• **To do**
Copy all lines of the listing that include the string "SNAPSHOT".

--- Input material Enclosed Below ---

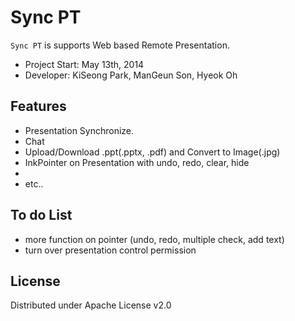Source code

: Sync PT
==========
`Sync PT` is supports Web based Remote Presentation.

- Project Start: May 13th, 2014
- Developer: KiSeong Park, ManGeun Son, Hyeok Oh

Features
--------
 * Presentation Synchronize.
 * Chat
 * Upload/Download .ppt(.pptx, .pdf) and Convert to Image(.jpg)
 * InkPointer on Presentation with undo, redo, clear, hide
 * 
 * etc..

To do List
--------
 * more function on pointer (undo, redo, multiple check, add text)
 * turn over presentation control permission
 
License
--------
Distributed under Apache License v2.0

--- End of Enclosed Input material ---
--- Input material Enclosed Below ---

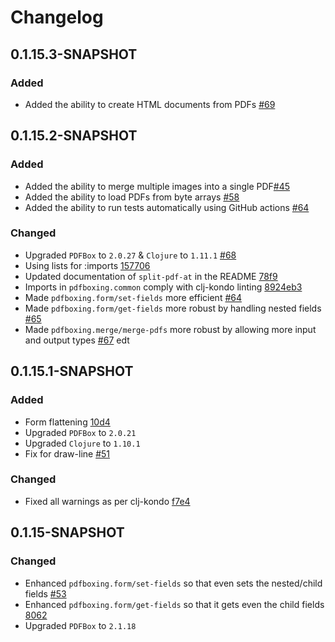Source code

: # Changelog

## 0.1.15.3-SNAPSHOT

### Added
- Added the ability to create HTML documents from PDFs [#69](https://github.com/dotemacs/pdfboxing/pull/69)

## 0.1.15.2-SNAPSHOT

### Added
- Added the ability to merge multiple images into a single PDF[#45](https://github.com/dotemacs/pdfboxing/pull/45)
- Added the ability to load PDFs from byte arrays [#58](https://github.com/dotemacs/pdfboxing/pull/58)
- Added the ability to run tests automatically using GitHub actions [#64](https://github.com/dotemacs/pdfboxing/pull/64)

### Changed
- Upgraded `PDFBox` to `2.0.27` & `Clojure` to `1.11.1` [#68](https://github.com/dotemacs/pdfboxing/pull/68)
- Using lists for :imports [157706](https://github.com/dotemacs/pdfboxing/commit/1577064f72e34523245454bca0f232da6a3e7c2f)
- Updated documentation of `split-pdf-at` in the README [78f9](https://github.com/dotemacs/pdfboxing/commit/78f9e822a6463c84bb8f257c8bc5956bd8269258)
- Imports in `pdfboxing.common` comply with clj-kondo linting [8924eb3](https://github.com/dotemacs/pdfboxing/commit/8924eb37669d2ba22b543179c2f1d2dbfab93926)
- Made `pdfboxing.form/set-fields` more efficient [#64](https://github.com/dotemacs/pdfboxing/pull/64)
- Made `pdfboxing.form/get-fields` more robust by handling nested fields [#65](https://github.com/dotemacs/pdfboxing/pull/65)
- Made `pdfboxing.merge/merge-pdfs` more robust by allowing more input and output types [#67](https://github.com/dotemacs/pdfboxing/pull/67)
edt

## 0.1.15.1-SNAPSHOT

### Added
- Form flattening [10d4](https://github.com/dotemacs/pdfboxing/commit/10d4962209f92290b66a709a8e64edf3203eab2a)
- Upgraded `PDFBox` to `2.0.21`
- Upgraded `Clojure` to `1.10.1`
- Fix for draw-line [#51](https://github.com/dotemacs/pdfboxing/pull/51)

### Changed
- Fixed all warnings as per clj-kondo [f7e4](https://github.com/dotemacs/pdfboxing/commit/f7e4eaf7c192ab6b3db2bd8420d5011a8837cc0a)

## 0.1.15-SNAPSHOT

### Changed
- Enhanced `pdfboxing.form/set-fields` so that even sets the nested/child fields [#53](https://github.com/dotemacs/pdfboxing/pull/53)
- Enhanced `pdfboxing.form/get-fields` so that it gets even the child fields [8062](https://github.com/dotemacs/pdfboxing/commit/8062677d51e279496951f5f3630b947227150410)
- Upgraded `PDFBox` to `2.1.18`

--- End of Enclosed Input material ---
--- Input material Enclosed Below ---

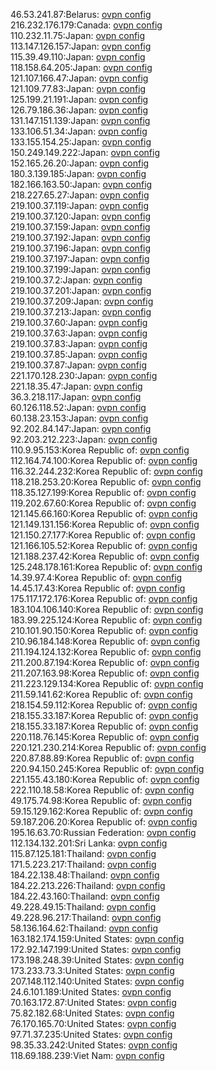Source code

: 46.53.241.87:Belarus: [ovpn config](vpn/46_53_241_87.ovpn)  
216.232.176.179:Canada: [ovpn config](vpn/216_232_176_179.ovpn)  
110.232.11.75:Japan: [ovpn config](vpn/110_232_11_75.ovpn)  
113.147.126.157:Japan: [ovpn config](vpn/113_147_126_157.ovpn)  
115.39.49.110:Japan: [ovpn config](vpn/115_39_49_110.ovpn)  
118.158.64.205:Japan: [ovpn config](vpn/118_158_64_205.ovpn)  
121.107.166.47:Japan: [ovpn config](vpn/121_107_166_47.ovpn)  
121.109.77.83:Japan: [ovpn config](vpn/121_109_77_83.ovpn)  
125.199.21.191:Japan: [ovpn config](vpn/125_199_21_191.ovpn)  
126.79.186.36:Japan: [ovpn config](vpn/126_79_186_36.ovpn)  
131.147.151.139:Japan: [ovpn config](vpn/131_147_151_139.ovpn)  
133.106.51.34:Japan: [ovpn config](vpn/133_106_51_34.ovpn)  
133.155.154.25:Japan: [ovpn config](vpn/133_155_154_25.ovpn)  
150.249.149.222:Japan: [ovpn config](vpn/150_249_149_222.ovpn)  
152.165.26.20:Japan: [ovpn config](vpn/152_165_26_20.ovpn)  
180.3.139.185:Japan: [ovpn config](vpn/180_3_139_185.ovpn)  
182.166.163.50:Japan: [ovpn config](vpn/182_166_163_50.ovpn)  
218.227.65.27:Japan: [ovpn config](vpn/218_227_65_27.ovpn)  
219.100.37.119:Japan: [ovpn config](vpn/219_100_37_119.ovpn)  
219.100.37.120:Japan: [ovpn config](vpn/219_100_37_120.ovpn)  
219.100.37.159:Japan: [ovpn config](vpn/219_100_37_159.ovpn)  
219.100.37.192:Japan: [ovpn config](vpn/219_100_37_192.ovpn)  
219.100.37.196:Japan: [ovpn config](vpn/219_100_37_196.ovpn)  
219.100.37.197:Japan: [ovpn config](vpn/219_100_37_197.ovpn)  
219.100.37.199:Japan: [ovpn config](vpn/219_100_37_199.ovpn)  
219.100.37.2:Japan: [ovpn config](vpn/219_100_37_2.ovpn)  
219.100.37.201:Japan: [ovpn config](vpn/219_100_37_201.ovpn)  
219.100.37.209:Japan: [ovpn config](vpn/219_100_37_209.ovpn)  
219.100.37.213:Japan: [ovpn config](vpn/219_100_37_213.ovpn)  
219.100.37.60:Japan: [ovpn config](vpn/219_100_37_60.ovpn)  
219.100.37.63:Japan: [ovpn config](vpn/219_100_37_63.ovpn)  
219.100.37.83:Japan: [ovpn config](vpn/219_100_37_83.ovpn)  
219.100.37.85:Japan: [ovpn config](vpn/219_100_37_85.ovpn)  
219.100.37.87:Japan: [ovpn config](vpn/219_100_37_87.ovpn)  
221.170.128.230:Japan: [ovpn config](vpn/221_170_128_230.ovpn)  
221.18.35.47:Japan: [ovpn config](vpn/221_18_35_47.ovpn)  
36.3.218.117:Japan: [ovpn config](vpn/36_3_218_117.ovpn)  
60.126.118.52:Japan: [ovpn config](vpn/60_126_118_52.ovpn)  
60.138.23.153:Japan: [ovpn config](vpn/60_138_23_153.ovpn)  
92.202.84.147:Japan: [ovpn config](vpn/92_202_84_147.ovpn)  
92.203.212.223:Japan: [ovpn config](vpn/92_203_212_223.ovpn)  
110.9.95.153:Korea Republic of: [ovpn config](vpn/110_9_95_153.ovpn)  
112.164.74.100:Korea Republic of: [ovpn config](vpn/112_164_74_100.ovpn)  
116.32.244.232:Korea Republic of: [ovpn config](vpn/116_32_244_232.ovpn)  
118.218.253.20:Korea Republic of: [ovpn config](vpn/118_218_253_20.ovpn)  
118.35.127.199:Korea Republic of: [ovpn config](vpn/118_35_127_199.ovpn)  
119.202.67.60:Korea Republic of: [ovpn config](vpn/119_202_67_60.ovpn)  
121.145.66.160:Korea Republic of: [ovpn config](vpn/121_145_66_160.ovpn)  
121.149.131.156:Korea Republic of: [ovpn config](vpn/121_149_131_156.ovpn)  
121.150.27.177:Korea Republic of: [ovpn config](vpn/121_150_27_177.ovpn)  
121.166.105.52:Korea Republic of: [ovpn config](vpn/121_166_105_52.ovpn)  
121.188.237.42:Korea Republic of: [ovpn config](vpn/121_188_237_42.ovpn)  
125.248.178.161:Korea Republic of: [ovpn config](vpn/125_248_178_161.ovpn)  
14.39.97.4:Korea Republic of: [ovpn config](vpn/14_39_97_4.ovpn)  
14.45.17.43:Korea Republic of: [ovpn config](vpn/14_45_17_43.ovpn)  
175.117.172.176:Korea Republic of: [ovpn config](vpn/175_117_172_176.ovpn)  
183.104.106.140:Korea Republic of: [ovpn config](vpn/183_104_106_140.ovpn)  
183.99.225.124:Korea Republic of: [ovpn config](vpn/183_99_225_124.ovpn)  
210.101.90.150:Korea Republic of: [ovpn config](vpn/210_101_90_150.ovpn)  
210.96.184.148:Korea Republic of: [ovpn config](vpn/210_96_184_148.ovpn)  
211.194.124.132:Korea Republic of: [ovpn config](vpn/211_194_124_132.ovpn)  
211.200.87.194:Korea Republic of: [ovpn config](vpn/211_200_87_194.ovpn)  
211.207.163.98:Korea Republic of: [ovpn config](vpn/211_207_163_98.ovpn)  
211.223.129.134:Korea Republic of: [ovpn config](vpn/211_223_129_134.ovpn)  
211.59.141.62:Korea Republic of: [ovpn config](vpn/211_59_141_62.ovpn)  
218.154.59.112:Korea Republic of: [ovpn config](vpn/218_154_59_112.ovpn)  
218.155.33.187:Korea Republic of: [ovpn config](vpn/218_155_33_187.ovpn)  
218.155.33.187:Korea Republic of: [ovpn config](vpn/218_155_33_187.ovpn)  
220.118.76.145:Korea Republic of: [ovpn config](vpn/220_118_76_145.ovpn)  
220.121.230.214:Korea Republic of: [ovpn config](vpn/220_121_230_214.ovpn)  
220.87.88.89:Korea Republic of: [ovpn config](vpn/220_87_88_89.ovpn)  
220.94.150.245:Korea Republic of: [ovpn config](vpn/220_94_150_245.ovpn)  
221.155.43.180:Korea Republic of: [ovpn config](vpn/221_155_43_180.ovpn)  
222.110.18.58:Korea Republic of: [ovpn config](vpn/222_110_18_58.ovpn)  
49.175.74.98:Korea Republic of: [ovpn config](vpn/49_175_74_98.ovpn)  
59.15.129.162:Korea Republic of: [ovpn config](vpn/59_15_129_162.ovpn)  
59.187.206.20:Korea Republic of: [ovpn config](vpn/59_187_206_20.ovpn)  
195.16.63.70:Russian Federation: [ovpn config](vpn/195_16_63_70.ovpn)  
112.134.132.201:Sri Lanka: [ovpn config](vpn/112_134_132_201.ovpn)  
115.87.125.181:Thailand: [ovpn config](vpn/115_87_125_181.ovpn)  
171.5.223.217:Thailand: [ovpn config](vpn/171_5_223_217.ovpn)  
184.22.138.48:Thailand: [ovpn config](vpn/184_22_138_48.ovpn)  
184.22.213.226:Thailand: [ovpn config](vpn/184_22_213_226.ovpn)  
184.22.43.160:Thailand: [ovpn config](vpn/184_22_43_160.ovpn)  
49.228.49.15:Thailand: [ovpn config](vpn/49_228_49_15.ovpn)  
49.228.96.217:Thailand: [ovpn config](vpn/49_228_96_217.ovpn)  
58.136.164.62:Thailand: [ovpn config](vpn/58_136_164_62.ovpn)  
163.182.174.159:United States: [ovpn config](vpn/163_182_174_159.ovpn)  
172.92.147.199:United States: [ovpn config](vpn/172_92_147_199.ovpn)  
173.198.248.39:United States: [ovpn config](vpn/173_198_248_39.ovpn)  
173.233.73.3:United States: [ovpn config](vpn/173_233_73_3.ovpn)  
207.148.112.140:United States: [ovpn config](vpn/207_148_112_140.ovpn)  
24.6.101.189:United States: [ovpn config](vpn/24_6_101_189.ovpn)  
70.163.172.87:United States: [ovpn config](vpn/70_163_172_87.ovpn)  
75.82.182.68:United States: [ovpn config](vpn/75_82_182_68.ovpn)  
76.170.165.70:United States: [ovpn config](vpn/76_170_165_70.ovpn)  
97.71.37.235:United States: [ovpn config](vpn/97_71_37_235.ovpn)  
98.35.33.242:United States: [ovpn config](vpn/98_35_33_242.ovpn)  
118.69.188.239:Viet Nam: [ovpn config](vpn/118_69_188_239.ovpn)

--- End of Enclosed Input material ---

• **Task answer**
## 0.1.15.3-SNAPSHOT
## 0.1.15.2-SNAPSHOT
## 0.1.15.1-SNAPSHOT
## 0.1.15-SNAPSHOT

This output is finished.